Karen Mercedes wrote: > > I also heard both his SAMSON and his OTELLO, and both only go to show how > a singer can affect two different audience members differently.
It's also nowhere near a dramatic voice > in size, and if anything kills his vocal career
I don't necessarily disagree with you in terms of the "fach" of his voice. But like Maria Callas, he's an opera performer who MAKES me not care about the perfection of his vocal technique or the beauty of his tone, or whether his voice is "right" for the role he's chosen to present. When he's onstage, he gives the audience everything he's got. If he bares his chest, it's because he thinks the audience will like it (and I'm not complaining--though his fully clothed Samson/Dalila duet with Denyce Graves was tons more erotic than any of those explicit sex scenes they put in movies nowadays at the drop of a hat).
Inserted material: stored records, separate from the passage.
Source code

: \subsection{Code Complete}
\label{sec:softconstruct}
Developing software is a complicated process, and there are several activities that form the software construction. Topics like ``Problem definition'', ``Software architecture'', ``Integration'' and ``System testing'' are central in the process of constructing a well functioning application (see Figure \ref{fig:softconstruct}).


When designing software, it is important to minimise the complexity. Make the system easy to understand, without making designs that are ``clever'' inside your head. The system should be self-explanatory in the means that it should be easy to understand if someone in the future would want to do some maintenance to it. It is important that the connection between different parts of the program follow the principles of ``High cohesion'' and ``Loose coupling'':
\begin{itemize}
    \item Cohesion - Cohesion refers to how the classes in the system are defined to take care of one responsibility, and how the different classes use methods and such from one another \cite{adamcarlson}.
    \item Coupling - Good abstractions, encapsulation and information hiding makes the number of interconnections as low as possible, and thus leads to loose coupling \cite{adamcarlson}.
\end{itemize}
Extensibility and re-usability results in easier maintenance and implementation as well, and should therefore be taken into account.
And if his career is shorter for it, as Callas's was, he's taken that risk to give us, the audience, a singular experience. Like Callas, or Pantinkin, I think some folks are put off by the unusual intensity of the performer. I can't say that they, like you, are "wrong" not to like what he has to offer. But I would ask that those folks attempt to at least understand (if not accept for themselves) what the rest of us (and our numbers are legion) see that's unique and valuable, even if it's not their preference in a performer.